Bill protecting cultural expression at graduation ceremonies passes first committee
A dance group with Elvia Sanchez perform the Hopi Butterfly Dance, at the Santa Fe Indian School Feast Day on Oct. 9, 2023. (Photo by Diana Cervantes for Source NM)
Native students would be free to wear culturally significant items during school ceremonies under two proposed bills making their way through the Legislature.
Co-sponsors Reps. D. Wonda Johnson (D-Rehoboth) and Janelle Anyanonu (D-Albuquerque) presented House Bill 194 to the House Government, Elections & Indian Affairs Committee Monday morning, which unanimously passed the bill. It now heads to the House Education Committee. It is one of the two bills introduced this session to prohibit schools from banning Native American cultural expression at ceremonies.

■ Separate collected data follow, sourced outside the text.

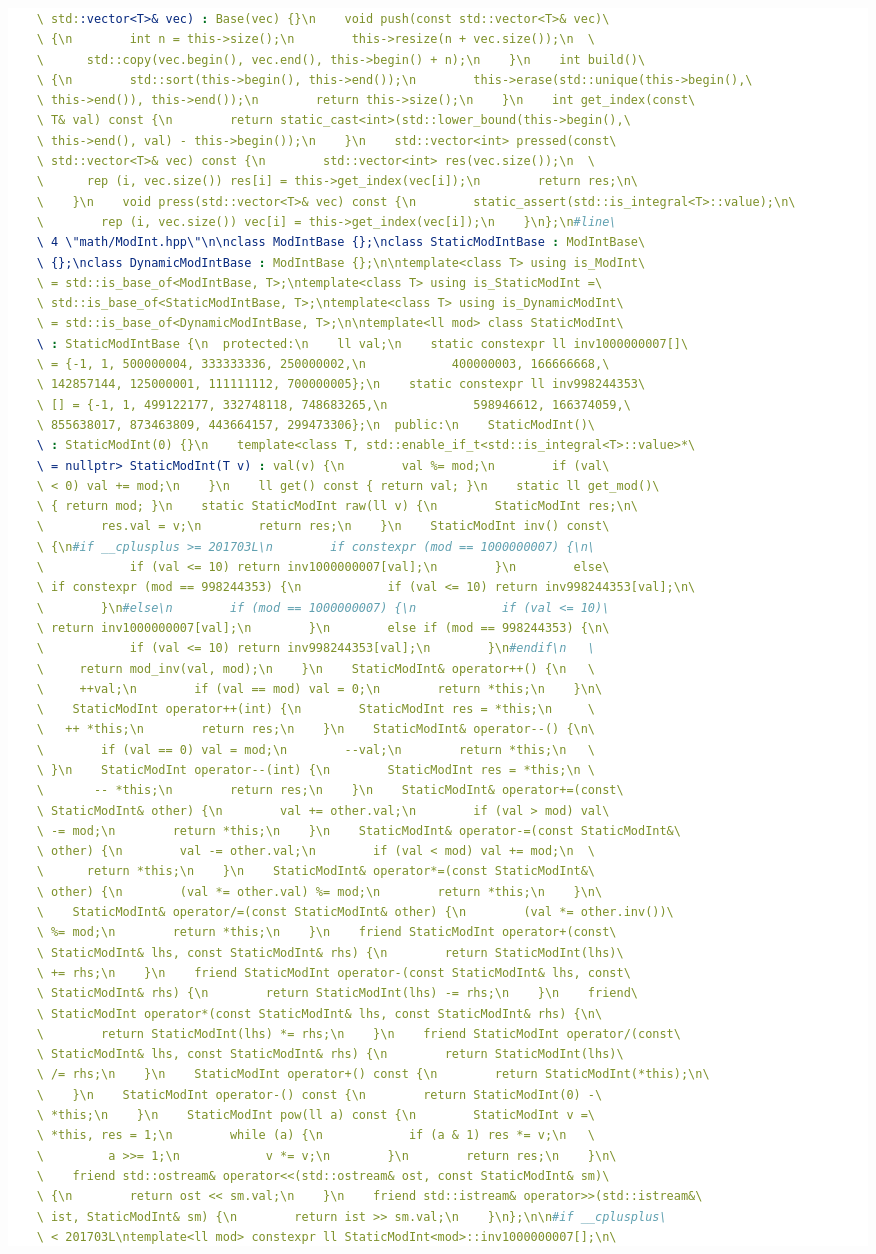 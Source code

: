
 ```yaml
    \ std::vector<T>& vec) : Base(vec) {}\n    void push(const std::vector<T>& vec)\
    \ {\n        int n = this->size();\n        this->resize(n + vec.size());\n  \
    \      std::copy(vec.begin(), vec.end(), this->begin() + n);\n    }\n    int build()\
    \ {\n        std::sort(this->begin(), this->end());\n        this->erase(std::unique(this->begin(),\
    \ this->end()), this->end());\n        return this->size();\n    }\n    int get_index(const\
    \ T& val) const {\n        return static_cast<int>(std::lower_bound(this->begin(),\
    \ this->end(), val) - this->begin());\n    }\n    std::vector<int> pressed(const\
    \ std::vector<T>& vec) const {\n        std::vector<int> res(vec.size());\n  \
    \      rep (i, vec.size()) res[i] = this->get_index(vec[i]);\n        return res;\n\
    \    }\n    void press(std::vector<T>& vec) const {\n        static_assert(std::is_integral<T>::value);\n\
    \        rep (i, vec.size()) vec[i] = this->get_index(vec[i]);\n    }\n};\n#line\
    \ 4 \"math/ModInt.hpp\"\n\nclass ModIntBase {};\nclass StaticModIntBase : ModIntBase\
    \ {};\nclass DynamicModIntBase : ModIntBase {};\n\ntemplate<class T> using is_ModInt\
    \ = std::is_base_of<ModIntBase, T>;\ntemplate<class T> using is_StaticModInt =\
    \ std::is_base_of<StaticModIntBase, T>;\ntemplate<class T> using is_DynamicModInt\
    \ = std::is_base_of<DynamicModIntBase, T>;\n\ntemplate<ll mod> class StaticModInt\
    \ : StaticModIntBase {\n  protected:\n    ll val;\n    static constexpr ll inv1000000007[]\
    \ = {-1, 1, 500000004, 333333336, 250000002,\n            400000003, 166666668,\
    \ 142857144, 125000001, 111111112, 700000005};\n    static constexpr ll inv998244353\
    \ [] = {-1, 1, 499122177, 332748118, 748683265,\n            598946612, 166374059,\
    \ 855638017, 873463809, 443664157, 299473306};\n  public:\n    StaticModInt()\
    \ : StaticModInt(0) {}\n    template<class T, std::enable_if_t<std::is_integral<T>::value>*\
    \ = nullptr> StaticModInt(T v) : val(v) {\n        val %= mod;\n        if (val\
    \ < 0) val += mod;\n    }\n    ll get() const { return val; }\n    static ll get_mod()\
    \ { return mod; }\n    static StaticModInt raw(ll v) {\n        StaticModInt res;\n\
    \        res.val = v;\n        return res;\n    }\n    StaticModInt inv() const\
    \ {\n#if __cplusplus >= 201703L\n        if constexpr (mod == 1000000007) {\n\
    \            if (val <= 10) return inv1000000007[val];\n        }\n        else\
    \ if constexpr (mod == 998244353) {\n            if (val <= 10) return inv998244353[val];\n\
    \        }\n#else\n        if (mod == 1000000007) {\n            if (val <= 10)\
    \ return inv1000000007[val];\n        }\n        else if (mod == 998244353) {\n\
    \            if (val <= 10) return inv998244353[val];\n        }\n#endif\n   \
    \     return mod_inv(val, mod);\n    }\n    StaticModInt& operator++() {\n   \
    \     ++val;\n        if (val == mod) val = 0;\n        return *this;\n    }\n\
    \    StaticModInt operator++(int) {\n        StaticModInt res = *this;\n     \
    \   ++ *this;\n        return res;\n    }\n    StaticModInt& operator--() {\n\
    \        if (val == 0) val = mod;\n        --val;\n        return *this;\n   \
    \ }\n    StaticModInt operator--(int) {\n        StaticModInt res = *this;\n \
    \       -- *this;\n        return res;\n    }\n    StaticModInt& operator+=(const\
    \ StaticModInt& other) {\n        val += other.val;\n        if (val > mod) val\
    \ -= mod;\n        return *this;\n    }\n    StaticModInt& operator-=(const StaticModInt&\
    \ other) {\n        val -= other.val;\n        if (val < mod) val += mod;\n  \
    \      return *this;\n    }\n    StaticModInt& operator*=(const StaticModInt&\
    \ other) {\n        (val *= other.val) %= mod;\n        return *this;\n    }\n\
    \    StaticModInt& operator/=(const StaticModInt& other) {\n        (val *= other.inv())\
    \ %= mod;\n        return *this;\n    }\n    friend StaticModInt operator+(const\
    \ StaticModInt& lhs, const StaticModInt& rhs) {\n        return StaticModInt(lhs)\
    \ += rhs;\n    }\n    friend StaticModInt operator-(const StaticModInt& lhs, const\
    \ StaticModInt& rhs) {\n        return StaticModInt(lhs) -= rhs;\n    }\n    friend\
    \ StaticModInt operator*(const StaticModInt& lhs, const StaticModInt& rhs) {\n\
    \        return StaticModInt(lhs) *= rhs;\n    }\n    friend StaticModInt operator/(const\
    \ StaticModInt& lhs, const StaticModInt& rhs) {\n        return StaticModInt(lhs)\
    \ /= rhs;\n    }\n    StaticModInt operator+() const {\n        return StaticModInt(*this);\n\
    \    }\n    StaticModInt operator-() const {\n        return StaticModInt(0) -\
    \ *this;\n    }\n    StaticModInt pow(ll a) const {\n        StaticModInt v =\
    \ *this, res = 1;\n        while (a) {\n            if (a & 1) res *= v;\n   \
    \         a >>= 1;\n            v *= v;\n        }\n        return res;\n    }\n\
    \    friend std::ostream& operator<<(std::ostream& ost, const StaticModInt& sm)\
    \ {\n        return ost << sm.val;\n    }\n    friend std::istream& operator>>(std::istream&\
    \ ist, StaticModInt& sm) {\n        return ist >> sm.val;\n    }\n};\n\n#if __cplusplus\
    \ < 201703L\ntemplate<ll mod> constexpr ll StaticModInt<mod>::inv1000000007[];\n\
```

Specifically, HB 194 makes changes to the Public School Code to restrain public, private and charter schools in New Mexico from restricting Native students from wearing culturally significant items during graduation or promotion ceremonies. The bill is a response to incidents in recent years when tribal regalia was banned or removed during graduation ceremonies. A Farmington High School tribal member had her graduation cap confiscated during a ceremony last year.
'It is very important to the people of New Mexico that we be allowed to express ourselves and our heritage and our culture without any resistance and certainly without any punishment,' Anyanonu said during the meeting.
Representatives from NM Native Vote, ACLU of New Mexico, the New Mexico Center on Law and Poverty, the Bureau of Indian Education at the Public Education Department and the National Organization for Women all spoke in support of the bill.
'New Mexico thrives off the tourist dollars of our native tribes and pueblos yet steal in educational spaces,' Bernadette Hardy (Jemez Pueblo/Diné), a representative from NM Native Vote, said to committee members. 'Our indigenous youth are denied representation and one of those most important times in their young life.'
A similar proposal, Senate Bill 163, will be presented to the Senate Indian, Rural and Cultural Affairs Committee Tuesday morning.